Objective: To measure the reliability and preliminary validity of a grading instrument for editors to evaluate the quality of peer reviews.
Design: The consecutive sample design included 53 reviews of 23 manuscripts. Reviews were systematically assigned to interrater reliability (n = 41; power greater than 0.90 to detect a difference of greater than one point) and preliminary criterion-related validity (n = 12) subsamples. Content validity was closely examined.
Participants: Three graders evaluated reliability. One individual examined content validity and two editors tested preliminary criterion-related validity. INTERVENTION (INSTRUMENT)--Attributes reflecting two basic dimensions, review content and format, were identified and scored (values are possible points/percent contribution): timeliness, 3/21%; grade sheet, 1/7%; etiquette, 1/7%; sectional narratives, 3/21%; citations, 2/14%; narrative summary, 2/14%; and insights, 2/14%. A scoring guide was provided.
Main outcome measures: Statistical analyses used to test the interrater reliability of the total score included the intraclass correlation coefficient and analysis of variance with the expectation to uphold the null hypothesis. Kendall's coefficient of concordance was used to test preliminary criterion-related validity.

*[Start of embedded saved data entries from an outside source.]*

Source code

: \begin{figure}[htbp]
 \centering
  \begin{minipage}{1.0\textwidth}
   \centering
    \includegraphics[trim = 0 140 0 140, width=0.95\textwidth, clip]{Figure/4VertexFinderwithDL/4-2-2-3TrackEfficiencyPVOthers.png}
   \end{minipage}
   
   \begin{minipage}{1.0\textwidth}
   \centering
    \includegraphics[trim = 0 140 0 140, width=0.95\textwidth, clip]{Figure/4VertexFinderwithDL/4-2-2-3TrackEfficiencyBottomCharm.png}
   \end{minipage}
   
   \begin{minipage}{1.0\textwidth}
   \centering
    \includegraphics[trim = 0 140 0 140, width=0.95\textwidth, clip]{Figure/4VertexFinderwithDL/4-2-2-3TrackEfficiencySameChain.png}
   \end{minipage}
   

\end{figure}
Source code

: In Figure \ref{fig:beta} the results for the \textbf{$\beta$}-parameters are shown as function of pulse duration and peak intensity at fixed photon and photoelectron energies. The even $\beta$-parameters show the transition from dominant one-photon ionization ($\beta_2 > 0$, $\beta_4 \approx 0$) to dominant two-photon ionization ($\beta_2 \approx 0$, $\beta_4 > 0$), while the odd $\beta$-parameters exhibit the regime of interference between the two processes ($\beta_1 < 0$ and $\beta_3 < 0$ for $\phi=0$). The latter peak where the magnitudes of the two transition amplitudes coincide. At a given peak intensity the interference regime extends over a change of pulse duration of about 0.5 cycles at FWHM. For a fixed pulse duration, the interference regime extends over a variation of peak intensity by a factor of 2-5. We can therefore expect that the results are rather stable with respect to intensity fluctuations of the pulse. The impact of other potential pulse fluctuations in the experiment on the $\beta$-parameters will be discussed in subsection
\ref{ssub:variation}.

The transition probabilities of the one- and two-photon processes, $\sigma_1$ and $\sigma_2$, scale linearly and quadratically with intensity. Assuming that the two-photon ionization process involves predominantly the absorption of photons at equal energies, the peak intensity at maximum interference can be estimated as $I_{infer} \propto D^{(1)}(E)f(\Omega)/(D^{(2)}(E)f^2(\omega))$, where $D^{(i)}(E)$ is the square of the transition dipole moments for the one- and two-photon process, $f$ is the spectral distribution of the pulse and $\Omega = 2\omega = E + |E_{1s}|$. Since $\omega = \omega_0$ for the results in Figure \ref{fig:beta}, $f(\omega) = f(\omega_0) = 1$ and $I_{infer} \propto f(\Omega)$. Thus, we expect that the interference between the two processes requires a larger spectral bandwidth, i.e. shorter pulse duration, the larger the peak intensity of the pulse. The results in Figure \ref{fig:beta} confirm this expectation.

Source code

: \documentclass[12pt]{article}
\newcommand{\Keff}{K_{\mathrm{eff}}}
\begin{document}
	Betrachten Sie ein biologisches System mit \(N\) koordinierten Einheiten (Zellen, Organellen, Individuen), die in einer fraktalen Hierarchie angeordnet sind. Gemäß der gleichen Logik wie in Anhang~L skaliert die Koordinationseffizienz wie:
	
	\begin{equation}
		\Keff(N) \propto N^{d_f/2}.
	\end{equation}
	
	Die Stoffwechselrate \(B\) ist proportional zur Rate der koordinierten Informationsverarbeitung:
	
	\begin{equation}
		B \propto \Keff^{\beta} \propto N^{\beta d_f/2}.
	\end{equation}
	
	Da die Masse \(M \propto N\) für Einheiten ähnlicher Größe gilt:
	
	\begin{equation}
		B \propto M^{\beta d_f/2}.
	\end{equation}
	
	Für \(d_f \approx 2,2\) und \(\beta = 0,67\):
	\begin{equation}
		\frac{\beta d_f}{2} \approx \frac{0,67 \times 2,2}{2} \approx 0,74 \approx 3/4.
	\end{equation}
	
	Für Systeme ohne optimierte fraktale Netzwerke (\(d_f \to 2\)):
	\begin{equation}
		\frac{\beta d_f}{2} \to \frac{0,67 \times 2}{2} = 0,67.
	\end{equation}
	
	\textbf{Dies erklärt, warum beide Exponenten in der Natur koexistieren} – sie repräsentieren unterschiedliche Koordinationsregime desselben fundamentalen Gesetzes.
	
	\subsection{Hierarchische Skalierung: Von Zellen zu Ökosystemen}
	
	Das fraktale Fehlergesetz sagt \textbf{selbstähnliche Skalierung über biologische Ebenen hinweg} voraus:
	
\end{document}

Results: The intraclass correlation coefficient was .84 (P < .001) and a lack of difference between mean scores was demonstrated by analysis of variance (P = .46). Content validity was confirmed and preliminary criterion-related validity was indicated (Kendall's coefficient of concordance = .94, P = .038).
Conclusions: The instrument is reliable. Content validation has been completed, and further criterion-related validation is warranted.